1. A method for pooling a self-attention space pyramid based on hybrid pooling, comprising:

Splicing the extended feature map set and the second feature map set to obtain a spatial pyramid pooling result so as to perform visual analysis based on the spatial pyramid pooling result; wherein:

The adoption of the self-attention model to carry out expanded receptive field processing on the spliced pooled feature map set to obtain a processed expanded feature map set comprises the following steps:

Aiming at each sub-pooling feature image group, adopting a corresponding self-attention unit to perform expansion receptive field processing on the sub-pooling feature image groups to obtain expansion feature images corresponding to each sub-pooling feature image in the sub-pooling feature image groups;

The expanding receptive field processing is carried out on the sub-pooling feature map group by adopting a corresponding self-attention unit to obtain an expanding feature map corresponding to each sub-pooling feature map in the sub-pooling feature map group, and the expanding feature map comprises:

2. The method of spatial pyramid pooling according to claim 1, wherein the self-attention calculation relation is:

wherein, the method comprises the steps of, wherein, The self-attention calculation result is represented by Q, the query feature matrix is represented by K, the key feature matrix is represented by V, the value feature matrix is represented by V, softmax is a weight calculation function, d represents the output dimension of the full-connection layer, and T represents the matrix transposition operation.
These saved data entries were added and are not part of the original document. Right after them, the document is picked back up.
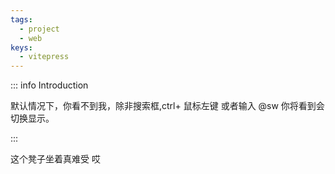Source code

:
 ```yaml
---
tags:
  - project
  - web
keys:
  - vitepress
---
```


::: info Introduction

默认情况下，你看不到我，除非搜索框,ctrl+ 鼠标左键 或者输入 @sw 你将看到会切换显示。

:::

这个凳子坐着真难受 哎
3. The method for pooling the spatial pyramid as set forth in claim 1, wherein the dividing each pooled feature map in the pooled feature map set into a plurality of sub-pooled feature map sets according to a preset pooled window size includes:

4. The method of spatial pyramid pooling according to claim 1, wherein the dividing the first feature map group into a first sub-feature map group and a second sub-feature map group by a channel allocation layer includes:

5. The method for pooling spatial pyramids according to any one of claims 1 to 4, wherein the stitching the extended feature map set with the second feature map set to obtain a spatial pyramid pooling result comprises:

6. A self-attention space pyramid pooling device based on hybrid pooling, comprising:

the splicing module is used for splicing the extended feature image group and the second feature image group to obtain a spatial pyramid pooling result so as to perform visual analysis based on the spatial pyramid pooling result; wherein:

The self-attention module includes:

The expansion unit is used for expanding the sub-pooling feature image groups by adopting the corresponding self-attention units aiming at each sub-pooling feature image group to obtain expansion feature images corresponding to each sub-pooling feature image in the sub-pooling feature image groups;

The expansion unit comprises:

And the determining subunit is used for obtaining an expansion feature map corresponding to each sub-pooling feature map in the sub-pooling feature map group based on the self-attention calculation result.

7. An electronic device, comprising:

a memory for storing a computer program;

A processor for implementing the steps of the spatial pyramid pooling method according to any of claims 1 to 5 when executing said computer program.

8. A computer readable storage medium, characterized in that it has stored thereon a computer program which, when executed by a processor, implements the steps of the spatial pyramid pooling method according to any of the claims 1 to 5.